— Your instructions —
Using the data that follows, return exactly the lines from the one that contains "weird -> excluded!!" through the one that contains "standard stimulus repetition", ends included.

— Source records —
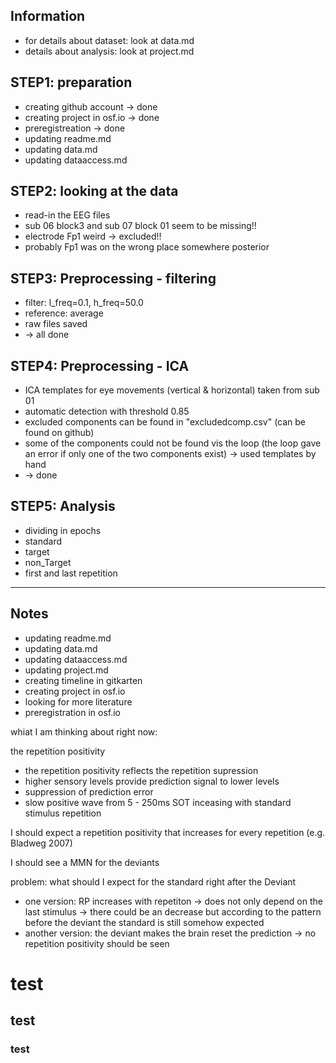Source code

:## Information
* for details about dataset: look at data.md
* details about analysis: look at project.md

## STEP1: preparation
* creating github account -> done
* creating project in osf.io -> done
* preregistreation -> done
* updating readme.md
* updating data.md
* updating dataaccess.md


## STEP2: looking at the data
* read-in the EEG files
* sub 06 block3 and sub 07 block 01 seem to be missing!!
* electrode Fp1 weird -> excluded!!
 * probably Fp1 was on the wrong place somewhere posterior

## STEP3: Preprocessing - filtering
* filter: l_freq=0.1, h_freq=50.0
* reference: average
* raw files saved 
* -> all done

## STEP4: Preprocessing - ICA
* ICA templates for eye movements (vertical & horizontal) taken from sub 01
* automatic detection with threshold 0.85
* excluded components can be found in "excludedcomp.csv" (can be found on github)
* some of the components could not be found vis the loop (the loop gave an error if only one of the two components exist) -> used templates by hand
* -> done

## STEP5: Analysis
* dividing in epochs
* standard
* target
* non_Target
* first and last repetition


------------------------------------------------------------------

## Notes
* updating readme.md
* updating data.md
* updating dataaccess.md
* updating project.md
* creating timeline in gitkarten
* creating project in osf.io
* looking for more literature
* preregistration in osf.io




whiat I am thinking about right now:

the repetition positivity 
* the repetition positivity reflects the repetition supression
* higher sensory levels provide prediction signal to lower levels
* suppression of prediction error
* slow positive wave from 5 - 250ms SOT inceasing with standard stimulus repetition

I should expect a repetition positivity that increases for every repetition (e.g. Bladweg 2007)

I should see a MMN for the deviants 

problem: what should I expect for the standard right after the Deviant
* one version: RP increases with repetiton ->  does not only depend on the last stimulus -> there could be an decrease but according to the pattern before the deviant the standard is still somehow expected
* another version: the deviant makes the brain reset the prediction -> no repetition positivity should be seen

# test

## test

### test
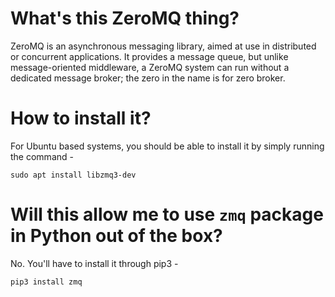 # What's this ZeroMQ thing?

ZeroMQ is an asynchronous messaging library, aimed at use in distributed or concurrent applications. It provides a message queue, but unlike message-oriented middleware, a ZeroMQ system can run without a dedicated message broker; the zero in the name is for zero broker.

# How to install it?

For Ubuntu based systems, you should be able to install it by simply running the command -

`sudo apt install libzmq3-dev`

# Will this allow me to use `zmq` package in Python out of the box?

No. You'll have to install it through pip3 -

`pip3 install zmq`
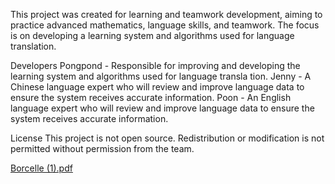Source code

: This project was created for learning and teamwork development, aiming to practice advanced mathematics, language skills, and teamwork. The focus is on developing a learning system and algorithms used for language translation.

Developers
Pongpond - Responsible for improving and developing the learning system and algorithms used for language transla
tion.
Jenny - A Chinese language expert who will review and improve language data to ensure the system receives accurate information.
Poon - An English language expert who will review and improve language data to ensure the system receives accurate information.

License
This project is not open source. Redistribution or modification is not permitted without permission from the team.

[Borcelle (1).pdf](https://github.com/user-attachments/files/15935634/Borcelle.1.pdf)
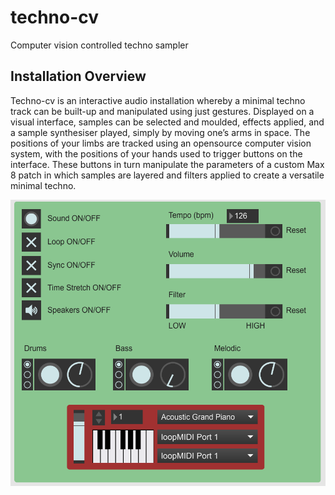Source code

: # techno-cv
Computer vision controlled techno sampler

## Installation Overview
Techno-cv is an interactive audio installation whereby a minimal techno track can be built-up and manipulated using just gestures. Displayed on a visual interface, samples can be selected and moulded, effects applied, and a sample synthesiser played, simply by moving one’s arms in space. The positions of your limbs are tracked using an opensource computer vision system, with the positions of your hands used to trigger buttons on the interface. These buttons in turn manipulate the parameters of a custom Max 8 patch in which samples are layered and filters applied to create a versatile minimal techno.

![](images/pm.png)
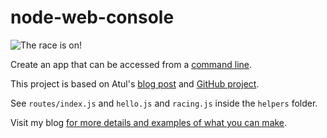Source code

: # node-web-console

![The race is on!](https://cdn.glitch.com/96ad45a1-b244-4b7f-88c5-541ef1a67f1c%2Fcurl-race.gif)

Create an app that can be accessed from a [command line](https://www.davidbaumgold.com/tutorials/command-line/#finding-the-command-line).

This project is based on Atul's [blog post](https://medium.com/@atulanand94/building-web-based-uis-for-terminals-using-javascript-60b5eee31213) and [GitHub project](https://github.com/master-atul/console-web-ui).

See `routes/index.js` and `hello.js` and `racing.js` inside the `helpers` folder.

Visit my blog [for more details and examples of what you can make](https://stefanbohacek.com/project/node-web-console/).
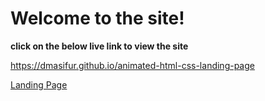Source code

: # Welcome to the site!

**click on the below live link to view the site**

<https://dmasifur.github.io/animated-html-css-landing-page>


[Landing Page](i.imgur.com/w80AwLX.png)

— Exercise response —
* electrode Fp1 weird -> excluded!!
 * probably Fp1 was on the wrong place somewhere posterior

## STEP3: Preprocessing - filtering
* filter: l_freq=0.1, h_freq=50.0
* reference: average
* raw files saved 
* -> all done

## STEP4: Preprocessing - ICA
* ICA templates for eye movements (vertical & horizontal) taken from sub 01
* automatic detection with threshold 0.85
* excluded components can be found in "excludedcomp.csv" (can be found on github)
* some of the components could not be found vis the loop (the loop gave an error if only one of the two components exist) -> used templates by hand
* -> done

## STEP5: Analysis
* dividing in epochs
* standard
* target
* non_Target
* first and last repetition


------------------------------------------------------------------

## Notes
* updating readme.md
* updating data.md
* updating dataaccess.md
* updating project.md
* creating timeline in gitkarten
* creating project in osf.io
* looking for more literature
* preregistration in osf.io




whiat I am thinking about right now:

the repetition positivity 
* the repetition positivity reflects the repetition supression
* higher sensory levels provide prediction signal to lower levels
* suppression of prediction error
* slow positive wave from 5 - 250ms SOT inceasing with standard stimulus repetition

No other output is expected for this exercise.